Establishing Your Well-being Program's Vision

The importance of a defined, succinct vision statement to the success of your program.

Welcome to the Well-being Wire, the newsletter focused on practical strategies and solutions that advance well-being in the workplace.

In this issue, we discuss a fundamental step every program manager must take for their well-being program to succeed.

Not taking this step has contributed to many organizations downsizing or even discontinuing their well-being programming due to a lack of results.

In this resource, you’ll be able to follow the framework that we follow for our clients to create culture-rich well-being programs. You’ll also get access to some great downloadable tools and bonus content, like these Vision Statement Prompts.

Finally, if you’d like to set up some time with us to see how Propel can help you dramatically accelerate your well-being program and hit your goals faster, you can schedule a free, 30-minute strategy session with us here.

The importance of a vision in your program’s success

Vision is the bullseye on the dart board. Without it, we are aiming at the air.

Your well-being program needs a vision that inspires you to push harder. It needs a vision that optimizes your effort and rewards your diligence.

Your program’s vision will be the guiding star for all initiatives your run. Without it, your program will be in serious jeopardy of failing.

At Propel, we have worked with many clients over our two decades in business. The clients that simply wanted to check the box with their well-being program to show that they “offered something” were the ones who frequently failed to build something that captivated employees.

Your job as a well-being program administrator is to be the captain of your program’s vision.

Your leadership team may set the vision and it’s your job to execute on it. If that is the case, that’s excellent. This should hopefully inspire you to adopt, internalize, and become energized by that vision.

You may be the one creating the vision for your well-being program. In that case, take this challenge seriously. Put your heart and soul into creating a meaningful vision for your organization and for your program.

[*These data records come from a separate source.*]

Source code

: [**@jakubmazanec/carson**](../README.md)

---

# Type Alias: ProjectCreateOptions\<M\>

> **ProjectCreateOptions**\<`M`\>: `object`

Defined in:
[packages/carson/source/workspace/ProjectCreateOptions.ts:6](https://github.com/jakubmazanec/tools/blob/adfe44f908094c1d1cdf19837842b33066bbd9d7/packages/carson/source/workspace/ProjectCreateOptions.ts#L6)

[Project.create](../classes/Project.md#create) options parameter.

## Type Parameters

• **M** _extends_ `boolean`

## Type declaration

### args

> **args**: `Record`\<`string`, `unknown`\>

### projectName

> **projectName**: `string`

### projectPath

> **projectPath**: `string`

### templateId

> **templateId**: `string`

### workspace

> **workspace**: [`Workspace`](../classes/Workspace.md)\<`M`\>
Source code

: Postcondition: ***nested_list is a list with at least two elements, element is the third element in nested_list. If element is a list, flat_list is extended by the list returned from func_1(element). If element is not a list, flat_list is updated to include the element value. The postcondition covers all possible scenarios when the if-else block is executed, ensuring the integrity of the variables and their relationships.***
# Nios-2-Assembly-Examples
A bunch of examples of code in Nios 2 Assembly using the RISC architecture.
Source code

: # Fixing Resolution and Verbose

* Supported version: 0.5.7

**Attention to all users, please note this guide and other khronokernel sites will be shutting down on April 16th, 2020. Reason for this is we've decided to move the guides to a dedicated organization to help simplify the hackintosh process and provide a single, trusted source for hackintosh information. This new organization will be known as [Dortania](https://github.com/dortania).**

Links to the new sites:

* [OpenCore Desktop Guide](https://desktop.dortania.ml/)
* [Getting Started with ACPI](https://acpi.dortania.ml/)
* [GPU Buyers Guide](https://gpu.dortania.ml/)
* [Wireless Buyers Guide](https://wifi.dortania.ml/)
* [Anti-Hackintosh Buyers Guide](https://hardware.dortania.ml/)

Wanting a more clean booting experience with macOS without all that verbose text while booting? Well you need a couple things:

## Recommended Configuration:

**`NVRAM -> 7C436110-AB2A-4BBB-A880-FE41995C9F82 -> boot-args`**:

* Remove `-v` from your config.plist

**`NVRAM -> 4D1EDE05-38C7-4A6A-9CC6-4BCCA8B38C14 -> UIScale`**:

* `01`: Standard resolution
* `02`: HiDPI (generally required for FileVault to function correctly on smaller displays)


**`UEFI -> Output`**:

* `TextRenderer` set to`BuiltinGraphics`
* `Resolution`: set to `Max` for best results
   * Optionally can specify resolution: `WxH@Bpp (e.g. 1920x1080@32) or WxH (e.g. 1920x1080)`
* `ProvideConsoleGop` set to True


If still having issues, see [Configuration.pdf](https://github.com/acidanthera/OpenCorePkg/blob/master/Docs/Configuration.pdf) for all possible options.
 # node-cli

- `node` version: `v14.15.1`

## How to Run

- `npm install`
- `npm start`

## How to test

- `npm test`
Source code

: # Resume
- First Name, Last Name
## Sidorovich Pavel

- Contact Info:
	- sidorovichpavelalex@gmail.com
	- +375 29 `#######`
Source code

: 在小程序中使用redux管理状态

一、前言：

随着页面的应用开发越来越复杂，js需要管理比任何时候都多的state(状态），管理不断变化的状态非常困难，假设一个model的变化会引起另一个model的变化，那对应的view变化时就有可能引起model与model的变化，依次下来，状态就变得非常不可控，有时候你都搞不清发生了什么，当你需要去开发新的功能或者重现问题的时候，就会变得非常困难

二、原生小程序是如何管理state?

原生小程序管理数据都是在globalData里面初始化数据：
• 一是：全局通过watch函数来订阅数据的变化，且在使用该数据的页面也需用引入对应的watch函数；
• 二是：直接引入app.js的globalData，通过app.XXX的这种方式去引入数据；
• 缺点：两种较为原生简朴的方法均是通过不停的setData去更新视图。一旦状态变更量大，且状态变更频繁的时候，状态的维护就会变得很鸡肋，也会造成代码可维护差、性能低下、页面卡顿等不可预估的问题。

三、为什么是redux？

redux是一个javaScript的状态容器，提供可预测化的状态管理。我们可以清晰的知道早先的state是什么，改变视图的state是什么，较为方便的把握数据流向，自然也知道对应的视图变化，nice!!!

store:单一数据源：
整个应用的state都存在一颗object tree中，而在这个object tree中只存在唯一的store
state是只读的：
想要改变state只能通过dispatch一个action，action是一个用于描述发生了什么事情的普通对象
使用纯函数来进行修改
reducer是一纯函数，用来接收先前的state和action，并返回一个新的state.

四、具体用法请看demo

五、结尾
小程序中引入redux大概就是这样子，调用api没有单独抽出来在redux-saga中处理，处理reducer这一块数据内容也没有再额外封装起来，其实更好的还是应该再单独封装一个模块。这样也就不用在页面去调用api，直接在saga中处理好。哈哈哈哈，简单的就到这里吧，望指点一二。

That vision must be bold, or as Andrew Carnegie puts it:

The world of great opportunity is available now, as it has always been, only for those with great vision.

Andrew Carnegie

Why is it so hard to develop this vision?

As your program has come into being, you have likely traded your long-term goals for short-term ones.

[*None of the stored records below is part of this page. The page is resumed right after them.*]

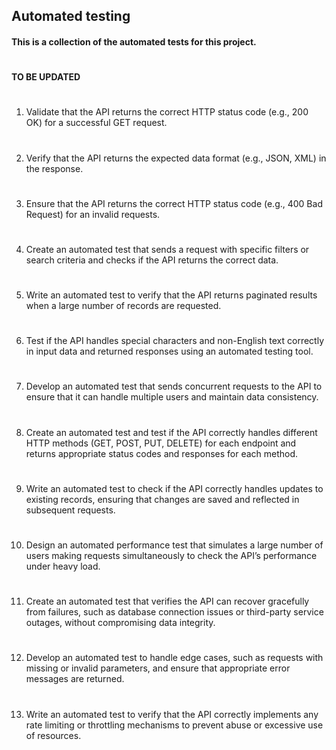 ## Automated testing
#### This is a collection of the automated tests for this project.
#
**TO BE UPDATED**
#
1. Validate that the API returns the correct HTTP status code (e.g., 200 OK) for a successful GET request.
#
2. Verify that the API returns the expected data format (e.g., JSON, XML) in the response.
#
3. Ensure that the API returns the correct HTTP status code (e.g., 400 Bad Request) for an invalid requests.
#
4. Create an automated test that sends a request with specific filters or search criteria and checks if the API returns the correct data.
#
5. Write an automated test to verify that the API returns paginated results when a large number of records are requested.
#
6. Test if the API handles special characters and non-English text correctly in input data and returned responses using an automated testing tool.
#
7. Develop an automated test that sends concurrent requests to the API to ensure that it can handle multiple users and maintain data consistency.
#
8. Create an automated test and test if the API correctly handles different HTTP methods (GET, POST, PUT, DELETE) for each endpoint and returns appropriate status codes and responses for each method.
#
9. Write an automated test to check if the API correctly handles updates to existing records, ensuring that changes are saved and reflected in subsequent requests.
#
10. Design an automated performance test that simulates a large number of users making requests simultaneously to check the API’s performance under heavy load.
#
11. Create an automated test that verifies the API can recover gracefully from failures, such as database connection issues or third-party service outages, without compromising data integrity.
#
12. Develop an automated test to handle edge cases, such as requests with missing or invalid parameters, and ensure that appropriate error messages are returned.
#
13. Write an automated test to verify that the API correctly implements any rate limiting or throttling mechanisms to prevent abuse or excessive use of resources.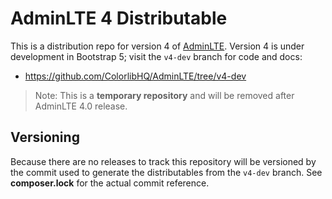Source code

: # AdminLTE 4 Distributable

This is a distribution repo for version 4 of [AdminLTE](https://adminlte.io).
Version 4 is under development in Bootstrap 5; visit the `v4-dev` branch for code and docs:
* https://github.com/ColorlibHQ/AdminLTE/tree/v4-dev

> Note: This is a **temporary repository** and will be removed after AdminLTE 4.0 release.

## Versioning

Because there are no releases to track this repository will be versioned by the commit
used to generate the distributables from the `v4-dev` branch. See **composer.lock** for
the actual commit reference.
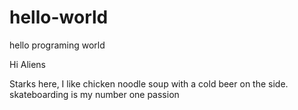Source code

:# hello-world
hello programing world

Hi Aliens

Starks here, I like chicken noodle soup with a cold beer on the side.
skateboarding is my number one passion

There is a constant pressure to perform, displaying results that justify the program’s existence. Those performance metrics frequently become short-term focused because they are the basis for the justification.

Details are important for any well-being program administrator to focus on, but they can distract us from the big picture.

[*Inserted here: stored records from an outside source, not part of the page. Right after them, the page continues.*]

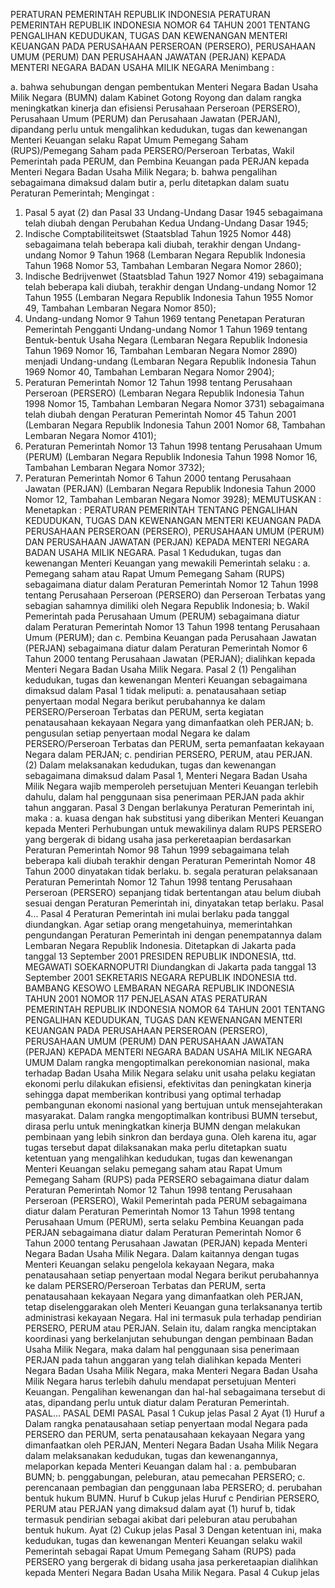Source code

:  PERATURAN PEMERINTAH REPUBLIK INDONESIA PERATURAN PEMERINTAH REPUBLIK INDONESIA NOMOR 64 TAHUN 2001 TENTANG PENGALIHAN KEDUDUKAN, TUGAS DAN KEWENANGAN MENTERI KEUANGAN PADA PERUSAHAAN PERSEROAN (PERSERO), PERUSAHAAN UMUM (PERUM) DAN PERUSAHAAN JAWATAN (PERJAN) KEPADA MENTERI NEGARA BADAN USAHA MILIK NEGARA
Menimbang :

a. bahwa sehubungan dengan pembentukan Menteri Negara Badan Usaha Milik Negara (BUMN) dalam Kabinet Gotong Royong dan dalam rangka meningkatkan kinerja dan efisiensi Perusahaan Perseroan (PERSERO), Perusahaan Umum (PERUM) dan Perusahaan Jawatan (PERJAN), dipandang perlu untuk mengalihkan kedudukan, tugas dan kewenangan Menteri Keuangan selaku Rapat Umum Pemegang Saham (RUPS)/Pemegang Saham pada PERSERO/Perseroan Terbatas, Wakil Pemerintah pada PERUM, dan Pembina Keuangan pada PERJAN kepada Menteri Negara Badan Usaha Milik Negara;
b. bahwa pengalihan sebagaimana dimaksud dalam butir a, perlu ditetapkan dalam suatu Peraturan Pemerintah;
Mengingat :

1. Pasal 5 ayat (2) dan Pasal 33 Undang-Undang Dasar 1945 sebagaimana telah diubah dengan Perubahan Kedua Undang-Undang Dasar 1945;
2. Indische Comptabiliteitswet (Staatsblad Tahun 1925 Nomor 448) sebagaimana telah beberapa kali diubah, terakhir dengan Undang-undang Nomor 9 Tahun 1968 (Lembaran Negara Republik Indonesia Tahun 1968 Nomor 53, Tambahan Lembaran Negara Nomor 2860);
3. Indische Bedrijvenwet (Staatsblad Tahun 1927 Nomor 419) sebagaimana telah beberapa kali diubah, terakhir dengan Undang-undang Nomor 12 Tahun 1955 (Lembaran Negara Republik Indonesia Tahun 1955 Nomor 49, Tambahan Lembaran Negara Nomor 850);
4. Undang-undang Nomor 9 Tahun 1969 tentang Penetapan Peraturan Pemerintah Pengganti Undang-undang Nomor 1 Tahun 1969 tentang Bentuk-bentuk Usaha Negara (Lembaran Negara Republik Indonesia Tahun 1969 Nomor 16, Tambahan Lembaran Negara Nomor 2890) menjadi Undang-undang (Lembaran Negara Republik Indonesia Tahun 1969 Nomor 40, Tambahan Lembaran Negara Nomor 2904);
5. Peraturan Pemerintah Nomor 12 Tahun 1998 tentang Perusahaan Perseroan (PERSERO) (Lembaran Negara Republik Indonesia Tahun 1998 Nomor 15, Tambahan Lembaran Negara Nomor 3731) sebagaimana telah diubah dengan Peraturan Pemerintah Nomor 45 Tahun 2001 (Lembaran Negara Republik Indonesia Tahun 2001 Nomor 68, Tambahan Lembaran Negara Nomor 4101);
6. Peraturan Pemerintah Nomor 13 Tahun 1998 tentang Perusahaan Umum (PERUM) (Lembaran Negara Republik Indonesia Tahun 1998 Nomor 16, Tambahan Lembaran Negara Nomor 3732);
7. Peraturan Pemerintah Nomor 6 Tahun 2000 tentang Perusahaan Jawatan (PERJAN) (Lembaran Negara Republik Indonesia Tahun 2000 Nomor 12, Tambahan Lembaran Negara Nomor 3928);
MEMUTUSKAN :
 Menetapkan : PERATURAN PEMERINTAH TENTANG PENGALIHAN KEDUDUKAN, TUGAS DAN KEWENANGAN MENTERI KEUANGAN PADA PERUSAHAAN PERSEROAN (PERSERO), PERUSAHAAN UMUM (PERUM) DAN PERUSAHAAN JAWATAN (PERJAN) KEPADA MENTERI NEGARA BADAN USAHA MILIK NEGARA.
Pasal 1
Kedudukan, tugas dan kewenangan Menteri Keuangan yang mewakili Pemerintah selaku :
a. Pemegang saham atau Rapat Umum Pemegang Saham (RUPS) sebagaimana diatur dalam Peraturan Pemerintah Nomor 12 Tahun 1998 tentang Perusahaan Perseroan (PERSERO) dan Perseroan Terbatas yang sebagian sahamnya dimiliki oleh Negara Republik Indonesia;
b. Wakil Pemerintah pada Perusahaan Umum (PERUM) sebagaimana diatur dalam Peraturan Pemerintah Nomor 13 Tahun 1998 tentang Perusahaan Umum (PERUM); dan
c. Pembina Keuangan pada Perusahaan Jawatan (PERJAN) sebagaimana diatur dalam Peraturan Pemerintah Nomor 6 Tahun 2000 tentang Perusahaan Jawatan (PERJAN); dialihkan kepada Menteri Negara Badan Usaha Milik Negara.
Pasal 2
(1) Pengalihan kedudukan, tugas dan kewenangan Menteri Keuangan sebagaimana dimaksud dalam Pasal 1 tidak meliputi:
a. penatausahaan setiap penyertaan modal Negara berikut perubahannya ke dalam PERSERO/Perseroan Terbatas dan PERUM, serta kegiatan penatausahaan kekayaan Negara yang dimanfaatkan oleh PERJAN;
b. pengusulan setiap penyertaan modal Negara ke dalam PERSERO/Perseroan Terbatas dan PERUM, serta pemanfaatan kekayaan Negara dalam PERJAN;
c. pendirian PERSERO, PERUM, atau PERJAN.
(2) Dalam melaksanakan kedudukan, tugas dan kewenangan sebagaimana dimaksud dalam Pasal 1, Menteri Negara Badan Usaha Milik Negara wajib memperoleh persetujuan Menteri Keuangan terlebih dahulu, dalam hal penggunaan sisa penerimaan PERJAN pada akhir tahun anggaran.
Pasal 3
Dengan berlakunya Peraturan Pemerintah ini, maka :
a. kuasa dengan hak substitusi yang diberikan Menteri Keuangan kepada Menteri Perhubungan untuk mewakilinya dalam RUPS PERSERO yang bergerak di bidang usaha jasa perkeretaapian berdasarkan Peraturan Pemerintah Nomor 98 Tahun 1999 sebagaimana telah beberapa kali diubah terakhir dengan Peraturan Pemerintah Nomor 48 Tahun 2000 dinyatakan tidak berlaku.
b. segala peraturan pelaksanaan Peraturan Pemerintah Nomor 12 Tahun 1998 tentang Perusahaan Perseroan (PERSERO) sepanjang tidak bertentangan atau belum diubah sesuai dengan Peraturan Pemerintah ini, dinyatakan tetap berlaku. Pasal 4...
Pasal 4
Peraturan Pemerintah ini mulai berlaku pada tanggal diundangkan.
Agar setiap orang mengetahuinya, memerintahkan pengundangan Peraturan Pemerintah ini dengan penempatannya dalam Lembaran Negara Republik Indonesia. Ditetapkan di Jakarta pada tanggal 13 September 2001 PRESIDEN REPUBLIK INDONESIA, ttd. MEGAWATI SOEKARNOPUTRI Diundangkan di Jakarta pada tanggal 13 September 2001 SEKRETARIS NEGARA REPUBLIK INDONESIA ttd. BAMBANG KESOWO LEMBARAN NEGARA REPUBLIK INDONESIA TAHUN 2001 NOMOR 117 PENJELASAN ATAS PERATURAN PEMERINTAH REPUBLIK INDONESIA NOMOR 64 TAHUN 2001 TENTANG PENGALIHAN KEDUDUKAN, TUGAS DAN KEWENANGAN MENTERI KEUANGAN PADA PERUSAHAAN PERSEROAN (PERSERO), PERUSAHAAN UMUM (PERUM) DAN PERUSAHAAN JAWATAN (PERJAN) KEPADA MENTERI NEGARA BADAN USAHA MILIK NEGARA UMUM Dalam rangka mengoptimalkan perekonomian nasional, maka terhadap Badan Usaha Milik Negara selaku unit usaha pelaku kegiatan ekonomi perlu dilakukan efisiensi, efektivitas dan peningkatan kinerja sehingga dapat memberikan kontribusi yang optimal terhadap pembangunan ekonomi nasional yang bertujuan untuk mensejahterakan masyarakat. Dalam rangka mengoptimalkan kontribusi BUMN tersebut, dirasa perlu untuk meningkatkan kinerja BUMN dengan melakukan pembinaan yang lebih sinkron dan berdaya guna. Oleh karena itu, agar tugas tersebut dapat dilaksanakan maka perlu ditetapkan suatu ketentuan yang mengalihkan kedudukan, tugas dan kewenangan Menteri Keuangan selaku pemegang saham atau Rapat Umum Pemegang Saham (RUPS) pada PERSERO sebagaimana diatur dalam Peraturan Pemerintah Nomor 12 Tahun 1998 tentang Perusahaan Perseroan (PERSERO), Wakil Pemerintah pada PERUM sebagaimana diatur dalam Peraturan Pemerintah Nomor 13 Tahun 1998 tentang Perusahaan Umum (PERUM), serta selaku Pembina Keuangan pada PERJAN sebagaimana diatur dalam Peraturan Pemerintah Nomor 6 Tahun 2000 tentang Perusahaan Jawatan (PERJAN) kepada Menteri Negara Badan Usaha Milik Negara. Dalam kaitannya dengan tugas Menteri Keuangan selaku pengelola kekayaan Negara, maka penatausahaan setiap penyertaan modal Negara berikut perubahannya ke dalam PERSERO/Perseroan Terbatas dan PERUM, serta penatausahaan kekayaan Negara yang dimanfaatkan oleh PERJAN, tetap diselenggarakan oleh Menteri Keuangan guna terlaksananya tertib administrasi kekayaan Negara. Hal ini termasuk pula terhadap pendirian PERSERO, PERUM atau PERJAN. Selain itu, dalam rangka menciptakan koordinasi yang berkelanjutan sehubungan dengan pembinaan Badan Usaha Milik Negara, maka dalam hal penggunaan sisa penerimaan PERJAN pada tahun anggaran yang telah dialihkan kepada Menteri Negara Badan Usaha Milik Negara, maka Menteri Negara Badan Usaha Milik Negara harus terlebih dahulu mendapat persetujuan Menteri Keuangan. Pengalihan kewenangan dan hal-hal sebagaimana tersebut di atas, dipandang perlu untuk diatur dalam Peraturan Pemerintah. PASAL... PASAL DEMI PASAL
Pasal 1
Cukup jelas
Pasal 2
Ayat (1) Huruf a Dalam rangka penatausahaan setiap penyertaan modal Negara pada PERSERO dan PERUM, serta penatausahaan kekayaan Negara yang dimanfaatkan oleh PERJAN, Menteri Negara Badan Usaha Milik Negara dalam melaksanakan kedudukan, tugas dan kewenangannya, melaporkan kepada Menteri Keuangan dalam hal :
a. pembubaran BUMN;
b. penggabungan, peleburan, atau pemecahan PERSERO;
c. perencanaan pembagian dan penggunaan laba PERSERO;
d. perubahan bentuk hukum BUMN. Huruf b Cukup jelas Huruf c Pendirian PERSERO, PERUM atau PERJAN yang dimaksud dalam ayat (1) huruf b, tidak termasuk pendirian sebagai akibat dari peleburan atau perubahan bentuk hukum. Ayat (2) Cukup jelas
Pasal 3
Dengan ketentuan ini, maka kedudukan, tugas dan kewenangan Menteri Keuangan selaku wakil Pemerintah sebagai Rapat Umum Pemegang Saham (RUPS) pada PERSERO yang bergerak di bidang usaha jasa perkeretaapian dialihkan kepada Menteri Negara Badan Usaha Milik Negara.
Pasal 4
Cukup jelas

We become so wrapped up in participation and registration numbers that we sometimes forget that our programming isn’t about generating participation - it’s about helping our colleagues build healthier habits that lead to fuller, more fulfilling lives.

Our vision should be about the end results of what our program will bring employees. We’re not running a well-being program to win awards, though that can be a side-effect. We’re running this program to change peoples’ lives for the better.

When we put our vision in this context, it suddenly has much more weight and purpose.

Long-term goals can also be tricky to articulate because they may seem too unrealistic. Your vision for what the well-being program could be may not come anywhere close to what your eyes see today.

It would be great if your colleagues cared about their health, but from what you see today, that doesn’t seem like something that will change.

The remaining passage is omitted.